In the previous post I said there are two ways in which academic philosophy is being professionalized: what I called Internal Push, which is academics trying to professionalize themselves so that there are some explicit, discipline wide norms, and External Push, which is the discipline being professionalized due to the broader commercialization of academia. Both Internal Push and External Push are a threat to Protection, which is the ideal that as an academic one is given some money to basically think about whatever one wants, and which is supposed to guarantee that an academic job will have the freedom unavailable in non-academic jobs.
I also distinguished in the last post three approaches one might take to professionalization in academia. A conservative is an academic who resists both Internal Push and External Push as a way to retain Protection in its old fashioned form. A moderate is one who tries to have Internal Push but without External Push; so which tries to have autonomy as a profession from broader economic forces, but then seeks to use that autonomy to legislate laws to itself which apply to the profession as a whole. And a radical is one who embraces both Internal Push and External Push, and gives up on Protection in the old-fashioned sense and accepts that in important ways an academic job is just another job like any other.
The appeal of Conservatism is obvious: if one has a very robust sense of academic freedom, then one doesn't want anyone, including fellow academic philosophers, telling one how one should be an academic. The problem with Conservatism is equally obvious: without a push to have discipline wide norms, the status quo remains as it is, and so doesn't address the pressing issues concerning minorities, lack of jobs, etc. A conservative in this sense, like conservative Republicans in politics, can acknowledge that academic philosophy has many big problems, but sees doing anything that endangers Protection as going from the frying pan to the fire. The process of change has to be slow and individual: over time the norms will change if each person chooses to be different, but, on this view, no one should be forced to change. Forcing change, either from the administrators or from people sympathetic to, say, Feminist philosophy, is seen by a conservative as akin to coercion.
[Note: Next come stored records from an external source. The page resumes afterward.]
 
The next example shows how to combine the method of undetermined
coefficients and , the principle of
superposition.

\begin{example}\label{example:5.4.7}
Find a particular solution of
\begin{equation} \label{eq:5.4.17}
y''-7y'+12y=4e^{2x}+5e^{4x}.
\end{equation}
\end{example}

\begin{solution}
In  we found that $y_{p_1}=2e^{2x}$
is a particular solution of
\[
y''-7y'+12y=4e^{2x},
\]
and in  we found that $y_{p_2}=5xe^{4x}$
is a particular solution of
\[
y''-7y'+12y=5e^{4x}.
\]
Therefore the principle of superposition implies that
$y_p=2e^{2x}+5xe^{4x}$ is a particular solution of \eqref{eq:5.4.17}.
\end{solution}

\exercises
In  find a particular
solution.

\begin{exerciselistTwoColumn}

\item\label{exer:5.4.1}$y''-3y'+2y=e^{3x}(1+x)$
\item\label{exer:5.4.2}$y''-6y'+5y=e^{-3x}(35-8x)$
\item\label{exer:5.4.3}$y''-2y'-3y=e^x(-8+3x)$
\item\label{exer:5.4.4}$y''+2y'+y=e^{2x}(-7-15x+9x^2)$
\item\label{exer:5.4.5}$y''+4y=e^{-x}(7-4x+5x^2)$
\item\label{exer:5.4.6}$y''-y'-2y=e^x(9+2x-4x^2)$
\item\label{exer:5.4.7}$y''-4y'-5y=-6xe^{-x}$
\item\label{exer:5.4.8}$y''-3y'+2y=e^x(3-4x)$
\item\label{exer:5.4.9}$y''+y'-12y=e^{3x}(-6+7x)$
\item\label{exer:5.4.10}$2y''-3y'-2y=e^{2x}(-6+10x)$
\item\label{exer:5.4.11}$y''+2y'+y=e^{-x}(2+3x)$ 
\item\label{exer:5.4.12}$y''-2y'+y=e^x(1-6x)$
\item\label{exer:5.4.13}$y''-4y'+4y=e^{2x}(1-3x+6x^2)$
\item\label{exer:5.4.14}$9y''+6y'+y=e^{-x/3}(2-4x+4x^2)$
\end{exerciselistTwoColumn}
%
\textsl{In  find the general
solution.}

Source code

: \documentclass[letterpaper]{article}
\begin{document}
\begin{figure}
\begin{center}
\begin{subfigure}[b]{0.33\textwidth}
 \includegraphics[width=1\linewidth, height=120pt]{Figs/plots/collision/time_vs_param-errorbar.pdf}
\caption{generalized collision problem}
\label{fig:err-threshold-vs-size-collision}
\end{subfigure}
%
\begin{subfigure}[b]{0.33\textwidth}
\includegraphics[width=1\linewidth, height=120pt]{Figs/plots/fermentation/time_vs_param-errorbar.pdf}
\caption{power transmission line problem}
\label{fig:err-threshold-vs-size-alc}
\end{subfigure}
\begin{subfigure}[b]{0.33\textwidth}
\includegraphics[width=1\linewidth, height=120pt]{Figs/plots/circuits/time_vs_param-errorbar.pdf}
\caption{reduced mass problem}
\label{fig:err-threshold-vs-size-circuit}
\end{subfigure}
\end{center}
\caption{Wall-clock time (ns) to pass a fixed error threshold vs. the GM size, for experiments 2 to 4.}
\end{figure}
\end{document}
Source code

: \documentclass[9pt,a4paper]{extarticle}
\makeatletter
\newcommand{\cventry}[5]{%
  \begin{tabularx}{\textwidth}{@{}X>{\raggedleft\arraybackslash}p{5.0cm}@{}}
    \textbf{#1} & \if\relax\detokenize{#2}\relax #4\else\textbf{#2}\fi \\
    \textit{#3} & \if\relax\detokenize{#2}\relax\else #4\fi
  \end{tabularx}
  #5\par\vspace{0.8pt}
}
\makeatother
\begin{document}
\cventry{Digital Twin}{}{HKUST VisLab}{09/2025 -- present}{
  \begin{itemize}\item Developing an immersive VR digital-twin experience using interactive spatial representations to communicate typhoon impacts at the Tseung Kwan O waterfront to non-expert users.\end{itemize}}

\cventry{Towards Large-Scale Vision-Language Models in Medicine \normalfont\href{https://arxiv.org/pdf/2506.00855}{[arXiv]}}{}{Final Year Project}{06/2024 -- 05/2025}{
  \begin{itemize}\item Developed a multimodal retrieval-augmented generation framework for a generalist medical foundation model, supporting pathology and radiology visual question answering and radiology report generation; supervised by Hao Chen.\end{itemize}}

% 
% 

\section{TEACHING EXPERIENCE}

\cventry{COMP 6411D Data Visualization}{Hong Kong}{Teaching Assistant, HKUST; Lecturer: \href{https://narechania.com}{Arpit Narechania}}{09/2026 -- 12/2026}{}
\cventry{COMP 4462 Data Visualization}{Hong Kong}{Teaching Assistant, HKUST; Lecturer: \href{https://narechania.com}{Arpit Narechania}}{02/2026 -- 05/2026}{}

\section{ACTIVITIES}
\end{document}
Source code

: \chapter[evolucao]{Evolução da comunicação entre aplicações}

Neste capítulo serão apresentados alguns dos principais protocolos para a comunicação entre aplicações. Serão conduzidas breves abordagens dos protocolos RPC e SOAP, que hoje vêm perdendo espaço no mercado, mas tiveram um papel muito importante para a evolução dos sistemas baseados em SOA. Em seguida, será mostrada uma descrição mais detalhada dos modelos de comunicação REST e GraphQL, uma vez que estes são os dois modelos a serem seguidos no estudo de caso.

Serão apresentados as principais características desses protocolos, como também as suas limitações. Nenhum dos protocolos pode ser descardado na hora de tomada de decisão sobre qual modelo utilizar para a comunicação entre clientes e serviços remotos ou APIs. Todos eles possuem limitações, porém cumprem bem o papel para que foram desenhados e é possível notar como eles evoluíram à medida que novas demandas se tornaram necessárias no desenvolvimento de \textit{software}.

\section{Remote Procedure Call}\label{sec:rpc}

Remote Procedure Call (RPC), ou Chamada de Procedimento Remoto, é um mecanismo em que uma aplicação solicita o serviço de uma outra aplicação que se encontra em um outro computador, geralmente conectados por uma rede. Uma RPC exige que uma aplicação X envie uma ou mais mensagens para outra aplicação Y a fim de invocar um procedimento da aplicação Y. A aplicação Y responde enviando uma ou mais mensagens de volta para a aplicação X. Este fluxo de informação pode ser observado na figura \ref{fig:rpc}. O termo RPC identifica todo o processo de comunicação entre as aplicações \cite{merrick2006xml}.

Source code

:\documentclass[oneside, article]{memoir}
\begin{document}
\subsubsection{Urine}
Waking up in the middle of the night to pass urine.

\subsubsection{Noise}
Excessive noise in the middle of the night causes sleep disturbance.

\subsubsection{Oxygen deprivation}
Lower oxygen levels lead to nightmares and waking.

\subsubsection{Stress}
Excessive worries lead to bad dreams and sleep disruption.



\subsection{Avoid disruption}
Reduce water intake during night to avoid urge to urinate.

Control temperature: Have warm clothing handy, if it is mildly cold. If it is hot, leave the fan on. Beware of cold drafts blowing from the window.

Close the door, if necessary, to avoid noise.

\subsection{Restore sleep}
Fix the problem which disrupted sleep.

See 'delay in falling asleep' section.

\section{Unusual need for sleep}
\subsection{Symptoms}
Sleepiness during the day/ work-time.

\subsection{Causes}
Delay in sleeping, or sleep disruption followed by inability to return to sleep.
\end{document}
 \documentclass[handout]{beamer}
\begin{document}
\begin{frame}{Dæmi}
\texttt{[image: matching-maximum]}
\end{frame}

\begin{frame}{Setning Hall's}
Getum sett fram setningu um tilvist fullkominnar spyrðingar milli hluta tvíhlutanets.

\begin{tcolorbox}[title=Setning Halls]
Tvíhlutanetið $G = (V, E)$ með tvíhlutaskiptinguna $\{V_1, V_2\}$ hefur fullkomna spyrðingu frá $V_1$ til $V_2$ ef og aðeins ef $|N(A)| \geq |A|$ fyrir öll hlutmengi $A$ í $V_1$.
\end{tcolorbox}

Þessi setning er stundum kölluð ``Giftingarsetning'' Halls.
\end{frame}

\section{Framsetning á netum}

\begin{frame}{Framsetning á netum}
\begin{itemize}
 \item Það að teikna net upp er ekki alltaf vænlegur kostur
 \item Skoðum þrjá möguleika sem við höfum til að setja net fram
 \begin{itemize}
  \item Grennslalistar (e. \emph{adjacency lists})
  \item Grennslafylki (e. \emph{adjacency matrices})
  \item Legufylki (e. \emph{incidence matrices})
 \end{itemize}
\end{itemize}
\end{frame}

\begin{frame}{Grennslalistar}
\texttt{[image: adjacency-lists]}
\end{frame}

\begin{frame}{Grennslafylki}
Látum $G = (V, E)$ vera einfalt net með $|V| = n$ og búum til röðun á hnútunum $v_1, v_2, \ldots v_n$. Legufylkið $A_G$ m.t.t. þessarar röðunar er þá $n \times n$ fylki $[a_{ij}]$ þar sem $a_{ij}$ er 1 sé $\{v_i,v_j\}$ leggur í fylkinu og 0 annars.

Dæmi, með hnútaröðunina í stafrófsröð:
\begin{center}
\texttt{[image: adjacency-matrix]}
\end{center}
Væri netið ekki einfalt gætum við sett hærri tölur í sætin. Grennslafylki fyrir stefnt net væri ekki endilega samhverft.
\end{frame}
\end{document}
I can understand the conservative's argument, but I am not moved by it. The concept of freedom and Protection that underlies Conservatism is too extreme, and I don't think it is worth retaining. The conservative makes it seem as if the freedom as an academic is something intrinsic to each academic, as if just in virtue of being an academic one acquires a special freedom. But here intrinsic is being used just as a code word for untouchable, as if no one should disturb it. There is, however, nothing intrinsic about academic freedom in the sense that it is granted from on high, or from within one's soul as an academic. The freedom one has as an academic is bought at the cost of other academics not having such freedoms, and the ideal that every academic can have the freedoms of a Wittgenstein or a Rawls is a fantasy. Fill in here one's favorite liberal argument for welfare, universal healthcare, etc., and apply it to academic philosophy.
If one gives up Conservatism, and wants to be a moderate, then one faces a pressing question: what binds all academic philosophers together such that they can agree the laws they legislate to themselves bind them all? It can't be something as abstract as rational beings, since that would apply to non-academic philosophers as well. And it can't be something as concrete as culture, since academic philosophers come from a variety of cultures and backgrounds.